An inherent limitation of our evaluation study is that most of our analyses needed to build upon the simple (graphical) outputs of the devices in the form of plots provided for the end user. Moreover, for the tested MB device and SC application, we lost some of the recorded data due to technical reasons unknown to us which lead to differences in the sample size between the three sleep trackers. Additionally, we were not able to directly report the raw data (e.g., heart rate, activity/movements, or sounds) on which these devices and applications build their sleep outputs. Therefore, how these devices and applications generate their results on an epoch-by-epoch basis over the whole night and how they translate their data into sleep stages is unknown to us. We therefore needed to come up with a way to quantify the data and to extract information that can be analyzed statistically (for details, see the Material and Methods section as well as the Supplementary Materials
). However, MW allows access to raw data but it is a scientific device that is out of the price range of the usual consumer. Interestingly, this device is likely the most accurate device tested and yet its software only provides two outputs, sleep and wake, as it does not claim to be able to classify sleep in a more fine-grained manner (as compared to MB and SC). However, the main advantage of the commercially available sleep trackers such as MB and SC in their current status is their unmatched affinity with the public, encouraging them to participate in research with a huge impact on the field of sleep research and sleep medicine. These sleep trackers can be valuable for collecting huge amounts of data that otherwise would require a lot of time and money to collect. They can also help us better understand sleep and tackle sleep disorders, given that they provide access to their raw data and analysis algorithms in order to undergo the necessary validation steps [18
In summary, the currently available consumer devices for sleep tracking do not provide reliable information about one’s sleep.
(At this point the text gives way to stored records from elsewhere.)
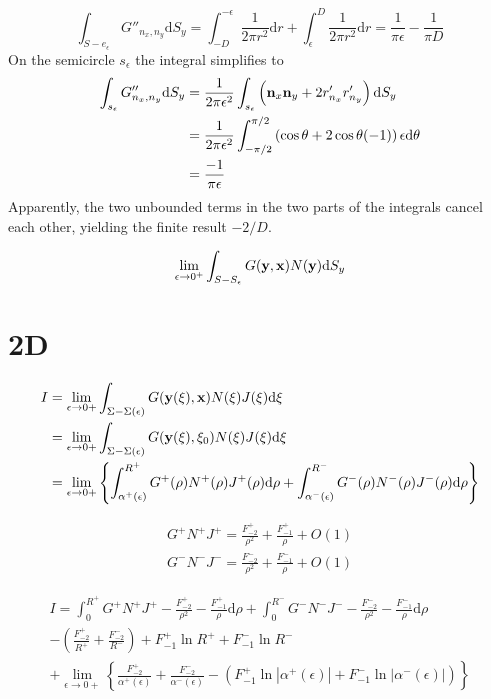 \documentclass[a4paper,11pt]{article}
\newcommand{\td}{\mathrm{d}}
\begin{document}
\begin{equation}
\int_{S-e_{\epsilon}} G''_{n_x,n_y} \td S_y
=
\int_{-D}^{-\epsilon} \frac{1}{2\pi r^2} \td r + \int_{\epsilon}^{D} \frac{1}{2\pi r^2} \td r
=
\frac{1}{\pi \epsilon} - \frac{1}{\pi D}
\end{equation}
%
On the semicircle $s_{\epsilon}$ the integral simplifies to
%
\begin{align}
\int_{s_{\epsilon}} G''_{n_x,n_y} \td S_y
&=
\frac{1}{2\pi\epsilon^2}\int_{s_{\epsilon}} \left({\bf n}_x{\bf n}_y + 2 r'_{n_x} r'_{n_y}\right) \td S_y \nonumber \\
&=
\frac{1}{2\pi \epsilon^2} \int_{-\pi/2}^{\pi/2} \left(\cos\theta + 2 \cos\theta (-1)\right) \epsilon \td \theta \nonumber \\
&= \frac{-1}{\pi\epsilon}
\end{align}
%
Apparently, the two unbounded terms in the two parts of the integrals cancel each other, yielding the finite result $-2/D$.


\begin{equation}
\lim_{\epsilon\to0^+}\int_{S-S_{\epsilon}} G({\bf y}, {\bf x}) N({\bf y}) \td S_y
\end{equation}

\section{2D}

\begin{align}
I &= \lim_{\epsilon \to 0+} \int_{\Sigma-\Sigma(\epsilon)} G({\bf y}(\xi), {\bf x}) N(\xi) J(\xi) \td \xi \nonumber \\
&= \lim_{\epsilon \to 0+} \int_{\Sigma-\Sigma(\epsilon)} G({\bf y}(\xi), \xi_0) N(\xi) J(\xi) \td \xi \nonumber \\
&= \lim_{\epsilon \to 0+} \left\{ \int_{\alpha^+(\epsilon)}^{R^+} G^+(\rho) N^+(\rho) J^+(\rho) \td \rho +
\int_{\alpha^-(\epsilon)}^{R^-} G^-(\rho) N^-(\rho) J^-(\rho) \td \rho
\right\}
\end{align}

\begin{align}
G^+ N^+ J^+ = \frac{F_{-2}^+}{\rho^2} + \frac{F_{-1}^+}{\rho} + O(1) \nonumber \\
G^- N^- J^- = \frac{F_{-2}^-}{\rho^2} + \frac{F_{-1}^-}{\rho} + O(1)
\end{align}

\begin{multline}
I =
\int_{0}^{R^+} G^+ N^+ J^+ - \frac{F_{-2}^+}{\rho^2} - \frac{F_{-1}^+}{\rho} \td \rho +
\int_{0}^{R^-} G^- N^- J^- - \frac{F_{-2}^-}{\rho^2} - \frac{F_{-1}^-}{\rho} \td \rho \\
-
\left(
\frac{F_{-2}^+}{R^+}
+ \frac{F_{-2}^-}{R^-} 
\right)
+ F_{-1}^+ \ln R^+
+ F_{-1}^- \ln R^- \\
+
\lim_{\epsilon \to 0+}
\left\{
\frac{F_{-2}^+}{\alpha^+(\epsilon)}
+ \frac{F_{-2}^-}{\alpha^-(\epsilon)}
- \left(F_{-1}^+ \ln \left|\alpha^+(\epsilon) \right|
+ F_{-1}^- \ln \left|\alpha^-(\epsilon) \right|\right)
\right\}
\end{multline}
\end{document}
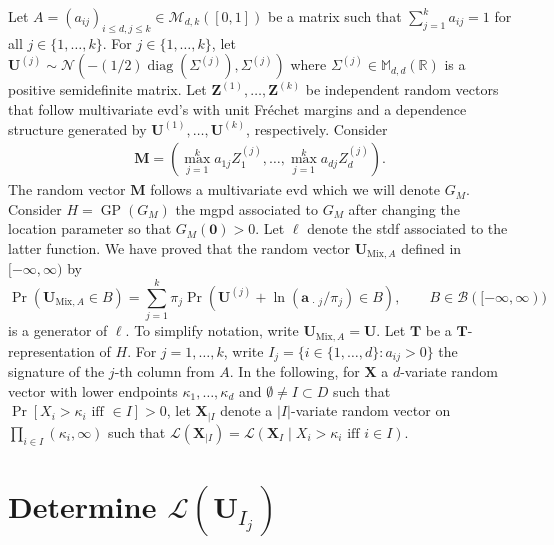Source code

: \documentclass[
]{article}
\begin{document}
Let \(A=(a_{ij})_{i\leq d, j \leq k} \in \mathcal{M}_{d,k}([0,1])\) be a
matrix such that \(\sum_{j=1}^{k} a_{ij}=1\) for all
\(j\in \{1,\ldots,k\}\). For \(j \in \{1,\ldots,k\}\), let
\(\boldsymbol{U}^{(j)} \sim \mathcal{N}(-(1/2)\operatorname{diag}(\Sigma^{(j)}), \Sigma^{(j)})\)
where \(\Sigma^{(j)}\in \mathbb{M}_{d,d}(\mathbb{R})\) is a positive
semidefinite matrix. Let
\(\boldsymbol{Z}^{(1)},\ldots,\boldsymbol{Z}^{(k)}\) be independent
random vectors that follow multivariate evd's with unit Fréchet margins
and a dependence structure generated by
\(\boldsymbol{U}^{(1)},\ldots,\boldsymbol{U}^{(k)}\), respectively.
Consider \[
\begin{aligned}
\boldsymbol{M}=\left(\max_{j=1}^{k} a_{1j}Z_{1}^{(j)}, \ldots,\max_{j=1}^{k} a_{dj}Z_{d}^{(j)}\right).
\end{aligned}
\] The random vector \(\boldsymbol{M}\) follows a multivariate evd which
we will denote \(G_M\). Consider \(H=\operatorname{GP}(G_M)\) the mgpd
associated to \(G_M\) after changing the location parameter so that
\(G_M(\boldsymbol{0})>0\). Let \(\ell\) denote the stdf associated to
the latter function. We have proved that the random vector
\(\boldsymbol{U}_{\text{Mix},A}\) defined in
\([-\boldsymbol{\infty},\boldsymbol{\infty})\) by \begin{equation}
         \Pr(\boldsymbol{U}_{\text{Mix},A} \in B)= \sum_{j=1}^{k} \pi_j \Pr\left(\boldsymbol{U}^{(j)}+\ln(\boldsymbol{a}_{\,\cdot\,j}/ \pi_j) \in B\right), \qquad B \in \mathcal{B}([-\boldsymbol{\infty},\boldsymbol{\infty}))
         \label{equationgeneralgenerator}
    \end{equation} is a generator of \(\ell\). To simplify notation,
write \(\boldsymbol{U}_{\text{Mix},A}=\boldsymbol{U}\). Let
\(\boldsymbol{T}\) be a \(\boldsymbol{T}\)-representation of \(H\). For
\(j=1,\ldots,k\), write \(I_{j}=\{i \in \{1,\ldots,d\}: a_{ij}>0\}\) the
signature of the \(j\)-th column from \(A\). In the following, for
\(\boldsymbol{X}\) a \(d\)-variate random vector with lower endpoints
\(\kappa_1,\ldots,\kappa_d\) and \(\emptyset \neq I \subset D\) such
that \(\Pr[X_i>\kappa_i \text{ iff } \in I]>0\), let
\(\boldsymbol{X}_{\mid I}\) denote a \(\lvert I \rvert\)-variate random
vector on \(\prod_{i \in I} (\kappa_i,\infty)\) such that
\(\mathcal{L}(\boldsymbol{X}_{\mid I})= \mathcal{L}(\boldsymbol{X}_{I} \mid X_i>\kappa_i \text{ iff } i \in I)\).

\section{ Determine $\mathcal{L}(\boldsymbol{U}_{I_{j}})$ }
\label{sec:LawofU}
\end{document}
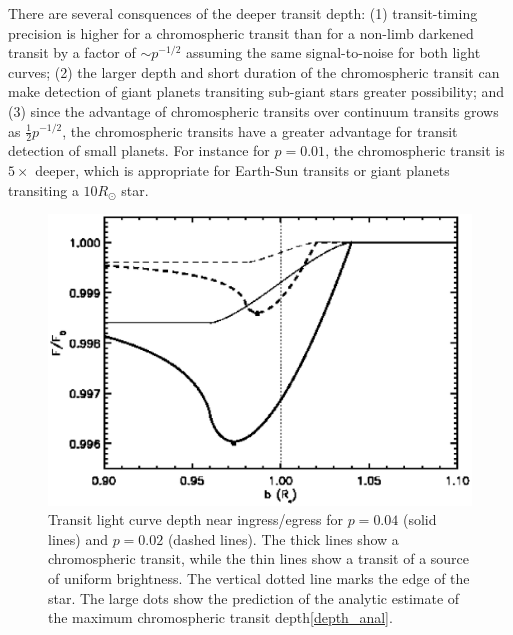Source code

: \documentclass[manuscript]{aastex}
\begin{document}
There are several consquences of the deeper transit depth:
(1) transit-timing precision is higher for a chromospheric
transit than for a non-limb darkened transit by a factor of
$\sim p^{-1/2}$ assuming the same signal-to-noise for
both light curves; (2) the larger depth and short duration
of the chromospheric transit can make detection of giant
planets transiting sub-giant stars greater possibility;
and (3) since the advantage of chromospheric transits
over continuum transits grows as $\frac{1}{2}p^{-1/2}$,
the chromospheric transits have a greater advantage for
transit detection of small planets. For instance
for $p=0.01$, the chromospheric transit is $5\times$
deeper, which is appropriate for Earth-Sun transits
or giant planets transiting a $10R_\odot$ star.


\begin{figure}
\includegraphics[width=0.5 \textwidth]{comp_size.eps}
\caption{Transit light curve depth near ingress/egress
for $p=0.04$ (solid lines) and $p=0.02$ (dashed lines).
The thick lines show a chromospheric transit, while the
thin lines show a transit of a source of uniform brightness.
The vertical dotted line marks the edge of the star.
The large dots show the prediction of the analytic
estimate of the maximum chromospheric transit depth\ref{depth_anal}.}
\label{fig02}
\end{figure}
\end{document}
However, devices of that kind could be very promising tools for tracking sleep outside the laboratory in the future given that they adhere more to the scientific standards of sleep staging and analysis. Moreover, by refining their algorithms or even by adding more sensors, these devices might be able to reliably monitor and classify sleep across its full range from wakefulness to light sleep, deep sleep, and “REM” dreaming sleep.